ROBERTO,PARABENS PELAS SABIAS PALAVRAS. É MUITO IMPORTANTE QUE O POVO BRASILEIRO SAIBA DA REALIDADE DOS MUNICIPIOS DA REGIÃO AMAZONICA E O QUE ACONTECE POR AI.

Gilmar disse...

Realmente Roberto, o descaso do INCRA nos torna reféns de uma cituação que nos transforma em criminosos perante a o IBAMA.

Elaine Strapasson Faccin disse...

Parabéns, Roberto! O texto é esclarecedor e nos enche de indignação diante de posições como essa do INCRA. Todos têm direito ao trabalho e a dignas condições de vida. É por isso que vocês não podem desanimar! É preciso lutar, dar passos firmes para que seja garantida a liberdade e o direito ao trabalho para o homem do campo! É preciso recuperar a autoestima do pequeno agricultor e não colocá-lo, cada vez mais, à margem da legalidade. É preciso conciliar a preservação de recursos naturais, a produção de riquezas e a distribuição de renda. Todo o meu apoio à luta dos produtores de Jacareacanga! Força!!!

euler-coimp disse...

Meu amigo!!
Na verdade quase nada é de Jacareacanga. Está quase tudo "federalizado" ficando apenas a gestão das pessoas que me parece não há sensibilidade do IBAMA e do INCRA a essa realidade.

Ruy disse...

Vejam só o imenso constraste que existe na esfera governamental desse gigante adormecido chamado Brasil. O orgão do governo chamado INCRAvado responsavel pela regularização fundiaria do país, por descuido, inercia, currupção, politicagem, descompromisso mesmo com o clamor de uma população de quase uma década prometeu e nunca realizou a regularização fundiaria do municipio de jacareacanga que é engessado por terras de jurisdição federal como APAS T. Indigenas, Florestas Nacionais, e aí entra em cena o "mano" IBAMA, outro filho ou orgão do mesmo pai Brasil, que esquece que seu irmão ovelha negra INCRA não fez a regularização fundiaria sem se justificar e chega ameçando cadeia, lavrando multas milionarias, perseguindo, tratando os agricultores como bandidos, e o que vive à margem da lei não é o pobre parceleiro e sim o orgão fundiario que está contribuindo para o caos rural na região.

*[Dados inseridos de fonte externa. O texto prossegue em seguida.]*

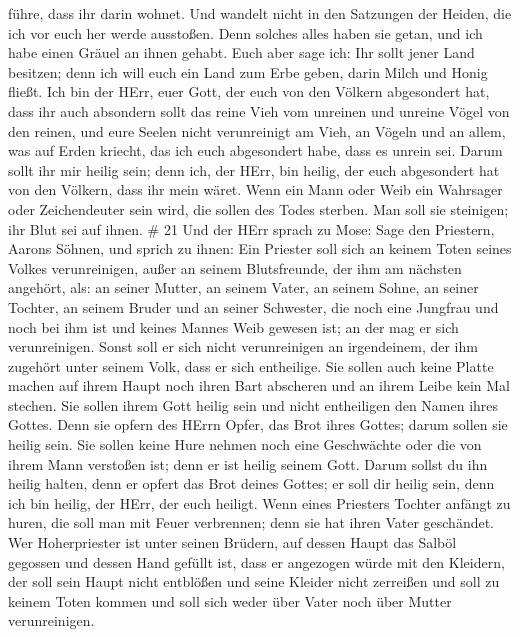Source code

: führe, dass ihr darin wohnet.  Und wandelt nicht in den
Satzungen der Heiden, die ich vor euch her werde ausstoßen. Denn solches
alles haben sie getan, und ich habe einen Gräuel an ihnen gehabt.
 Euch aber sage ich: Ihr sollt jener Land besitzen; denn
ich will euch ein Land zum Erbe geben, darin Milch und Honig fließt. Ich
bin der HErr, euer Gott, der euch von den Völkern abgesondert hat,
 dass ihr auch absondern sollt das reine Vieh vom unreinen
und unreine Vögel von den reinen, und eure Seelen nicht verunreinigt am
Vieh, an Vögeln und an allem, was auf Erden kriecht, das ich euch
abgesondert habe, dass es unrein sei.  Darum sollt ihr mir
heilig sein; denn ich, der HErr, bin heilig, der euch abgesondert hat
von den Völkern, dass ihr mein wäret.  Wenn ein Mann oder
Weib ein Wahrsager oder Zeichendeuter sein wird, die sollen des Todes
sterben. Man soll sie steinigen; ihr Blut sei auf ihnen. \# 21
 Und der HErr sprach zu Mose: Sage den Priestern, Aarons
Söhnen, und sprich zu ihnen: Ein Priester soll sich an keinem Toten
seines Volkes verunreinigen,  außer an seinem Blutsfreunde,
der ihm am nächsten angehört, als: an seiner Mutter, an seinem Vater, an
seinem Sohne, an seiner Tochter, an seinem Bruder  und an
seiner Schwester, die noch eine Jungfrau und noch bei ihm ist und keines
Mannes Weib gewesen ist; an der mag er sich verunreinigen. 
Sonst soll er sich nicht verunreinigen an irgendeinem, der ihm zugehört
unter seinem Volk, dass er sich entheilige.  Sie sollen auch
keine Platte machen auf ihrem Haupt noch ihren Bart abscheren und an
ihrem Leibe kein Mal stechen.  Sie sollen ihrem Gott heilig
sein und nicht entheiligen den Namen ihres Gottes. Denn sie opfern des
HErrn Opfer, das Brot ihres Gottes; darum sollen sie heilig sein.
 Sie sollen keine Hure nehmen noch eine Geschwächte oder die
von ihrem Mann verstoßen ist; denn er ist heilig seinem Gott.
 Darum sollst du ihn heilig halten, denn er opfert das Brot
deines Gottes; er soll dir heilig sein, denn ich bin heilig, der HErr,
der euch heiligt.  Wenn eines Priesters Tochter anfängt zu
huren, die soll man mit Feuer verbrennen; denn sie hat ihren Vater
geschändet.  Wer Hoherpriester ist unter seinen Brüdern,
auf dessen Haupt das Salböl gegossen und dessen Hand gefüllt ist, dass
er angezogen würde mit den Kleidern, der soll sein Haupt nicht entblößen
und seine Kleider nicht zerreißen  und soll zu keinem Toten
kommen und soll sich weder über Vater noch über Mutter verunreinigen.
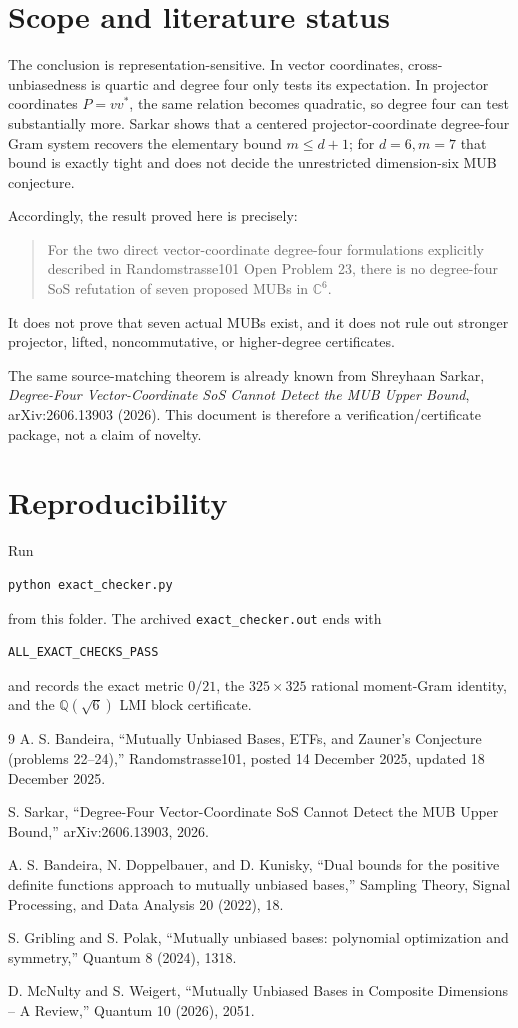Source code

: \documentclass[11pt]{article}
\newcommand{\C}{\mathbb C}
\begin{document}
\section{Scope and literature status}
The conclusion is representation-sensitive.  In vector coordinates, cross-unbiasedness is quartic and degree four only tests its expectation.  In projector coordinates $P=vv^*$, the same relation becomes quadratic, so degree four can test substantially more.  Sarkar shows that a centered projector-coordinate degree-four Gram system recovers the elementary bound $m\le d+1$; for $d=6,m=7$ that bound is exactly tight and does not decide the unrestricted dimension-six MUB conjecture.

Accordingly, the result proved here is precisely:
\begin{quote}
For the two direct vector-coordinate degree-four formulations explicitly described in Randomstrasse101 Open Problem 23, there is no degree-four SoS refutation of seven proposed MUBs in $\C^6$.
\end{quote}
It does not prove that seven actual MUBs exist, and it does not rule out stronger projector, lifted, noncommutative, or higher-degree certificates.

The same source-matching theorem is already known from Shreyhaan Sarkar, \emph{Degree-Four Vector-Coordinate SoS Cannot Detect the MUB Upper Bound}, arXiv:2606.13903 (2026).  This document is therefore a verification/certificate package, not a claim of novelty.

\section{Reproducibility}
Run
\begin{verbatim}
python exact_checker.py
\end{verbatim}
from this folder.  The archived \texttt{exact\_checker.out} ends with
\begin{verbatim}
ALL_EXACT_CHECKS_PASS
\end{verbatim}
and records the exact metric $0/21$, the $325\times325$ rational moment-Gram identity, and the $\mathbb Q(\sqrt6)$ LMI block certificate.

\begin{thebibliography}{9}
A. S. Bandeira, ``Mutually Unbiased Bases, ETFs, and Zauner's Conjecture (problems 22--24),'' Randomstrasse101, posted 14 December 2025, updated 18 December 2025.

S. Sarkar, ``Degree-Four Vector-Coordinate SoS Cannot Detect the MUB Upper Bound,'' arXiv:2606.13903, 2026.

A. S. Bandeira, N. Doppelbauer, and D. Kunisky, ``Dual bounds for the positive definite functions approach to mutually unbiased bases,'' Sampling Theory, Signal Processing, and Data Analysis 20 (2022), 18.

S. Gribling and S. Polak, ``Mutually unbiased bases: polynomial optimization and symmetry,'' Quantum 8 (2024), 1318.

D. McNulty and S. Weigert, ``Mutually Unbiased Bases in Composite Dimensions -- A Review,'' Quantum 10 (2026), 2051.
\end{thebibliography}
\end{document}
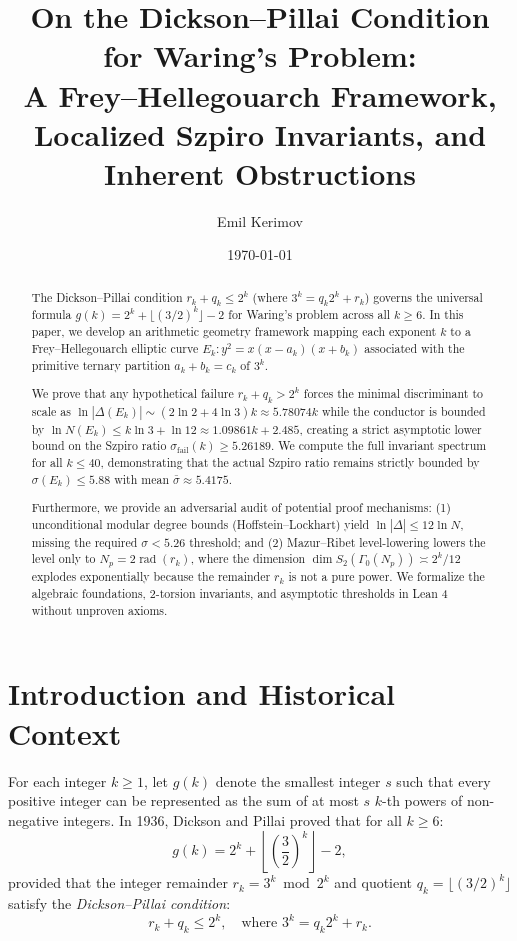 \documentclass[11pt,reqno]{amsart}
\title[The Frey--Hellegouarch Framework for Dickson--Pillai]{On the Dickson--Pillai Condition for Waring's Problem:\\A Frey--Hellegouarch Framework, Localized Szpiro Invariants, and Inherent Obstructions}
\author{Emil Kerimov}
\date{\today}
\theoremstyle{definition}
\numberwithin{equation}{section}
\begin{document}
\maketitle

\begin{abstract}
The Dickson--Pillai condition $r_k + q_k \le 2^k$ (where $3^k = q_k 2^k + r_k$) governs the universal formula $g(k) = 2^k + \lfloor(3/2)^k\rfloor - 2$ for Waring's problem across all $k \ge 6$. In this paper, we develop an arithmetic geometry framework mapping each exponent $k$ to a Frey--Hellegouarch elliptic curve $E_k : y^2 = x(x - a_k)(x + b_k)$ associated with the primitive ternary partition $a_k + b_k = c_k$ of $3^k$.

We prove that any hypothetical failure $r_k + q_k > 2^k$ forces the minimal discriminant to scale as $\ln |\Delta(E_k)| \sim (2\ln 2 + 4\ln 3)k \approx 5.78074 k$ while the conductor is bounded by $\ln N(E_k) \le k \ln 3 + \ln 12 \approx 1.09861 k + 2.485$, creating a strict asymptotic lower bound on the Szpiro ratio $\sigma_{\mathrm{fail}}(k) \ge 5.26189$. We compute the full invariant spectrum for all $k \le 40$, demonstrating that the actual Szpiro ratio remains strictly bounded by $\sigma(E_k) \le 5.88$ with mean $\bar{\sigma} \approx 5.4175$.

Furthermore, we provide an adversarial audit of potential proof mechanisms:
(1) unconditional modular degree bounds (Hoffstein--Lockhart) yield $\ln |\Delta| \le 12 \ln N$, missing the required $\sigma < 5.26$ threshold; and
(2) Mazur--Ribet level-lowering lowers the level only to $N_p = 2 \operatorname{rad}(r_k)$, where the dimension $\dim S_2(\Gamma_0(N_p)) \asymp 2^k / 12$ explodes exponentially because the remainder $r_k$ is not a pure power. We formalize the algebraic foundations, 2-torsion invariants, and asymptotic thresholds in Lean 4 without unproven axioms.
\end{abstract}

\section{Introduction and Historical Context}

For each integer $k \ge 1$, let $g(k)$ denote the smallest integer $s$ such that every positive integer can be represented as the sum of at most $s$ $k$-th powers of non-negative integers. In 1936, Dickson \cite{dickson1936} and Pillai \cite{pillai1936} proved that for all $k \ge 6$:
\begin{equation}\label{eq:waring_formula}
g(k) = 2^k + \left\lfloor \left(\frac{3}{2}\right)^k \right\rfloor - 2,
\end{equation}
provided that the integer remainder $r_k = 3^k \bmod 2^k$ and quotient $q_k = \lfloor (3/2)^k \rfloor$ satisfy the \emph{Dickson--Pillai condition}:
\begin{equation}\label{eq:dickson_pillai}
r_k + q_k \le 2^k, \quad \text{where } 3^k = q_k 2^k + r_k.
\end{equation}
\end{document}
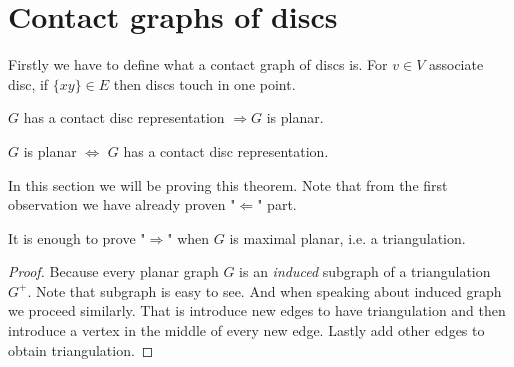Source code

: \chapter{Contact graphs of discs}

Firstly we have to define what a contact graph of discs is. For $v \in V$ associate disc, if $\{xy\} \in E$ then discs touch in one point.

\begin{observ}
	$G$ has a contact disc representation $\Rightarrow G$ is planar.
\end{observ}

\begin{thm}[Koebe]
	$G$ is planar $\iff$ $G$ has a contact disc representation.
	\label{koebe}
\end{thm}

In this section we will be proving this theorem. Note that from the first observation we have already proven "$\Leftarrow$" part.

\begin{observ}
	It is enough to prove "$\Rightarrow$" when $G$ is maximal planar, i.e. a triangulation.
\end{observ}

\begin{proof}
	Because every planar graph $G$ is an \textit{induced} subgraph of a triangulation $G^+$. Note that subgraph is easy to see. And when speaking about induced graph we proceed similarly. That is introduce new edges to have triangulation and then introduce a vertex in the middle of every new edge. Lastly add other edges to obtain triangulation.
\end{proof}

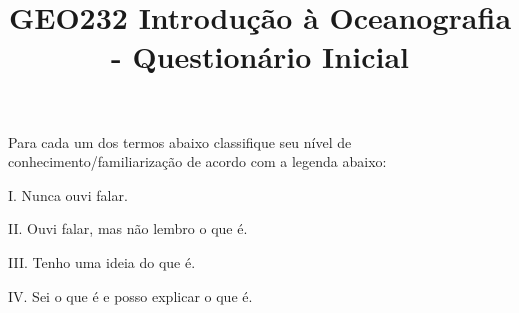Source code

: \documentclass[a4paper,10pt]{article}
\title{GEO232 Introdução à Oceanografia - Questionário Inicial}
\author{\vspace{-10ex}}
\date{\vspace{-10ex}}
\begin{document}
  \maketitle
  \onehalfspace

%

Para cada um dos termos abaixo classifique seu nível de conhecimento/familiarização de acordo com a legenda abaixo:

\begin{multicols}{2}

I. Nunca ouvi falar.

II. Ouvi falar, mas não lembro o que é.

III. Tenho uma ideia do que é.

IV. Sei o que é e posso explicar o que é.

\end{multicols}
\end{document}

Como diria minha avó o Incra e o Ibama são ligados pela mesma malfdade, um caceta e o outro mata. Valha-nos quem mesmo...

Noely - Apui disse...

O governo deve preparar uma alternativa economica para esses produtores que foram multados. Criar o Bolsa Miséria para eles e adotar suas familias, ja que eles tendo que sobreviver, o que poderão fazer para pagar as multas, a não ser berrar sem serem ouvidos...`viva o jargão do Boris Casoy: Isso é uma VERGONHA!

Anônimo disse...

Interessante que os ídolos da preservação ambiental ao autuar os desalmados criminosos do meio ambiente ainda ironizavam e recomendavam recorrer: É facil resolver isso, contratem bons advogados, voces tem esse direito.
hahahaha... que coisa!

Anônimo disse...

Os ambientarista, deveriam se preocupar um pouco mais com o ser humano, para eles a mata tem mais importância. Talvez porque através desta, enchem o bolso, a custa da miséria do povo.

Bruno Henrique Costa Pereira disse...

A imprensa precisa ajudat a divulgar a necessidade de todos estes trabalhadores e sobreviventes brasileiros, pois ai quem sabe esseo poder publico achem alguma solução para o descaso sofrido, ou será que não vai render votos que façam compensar o "trabalho".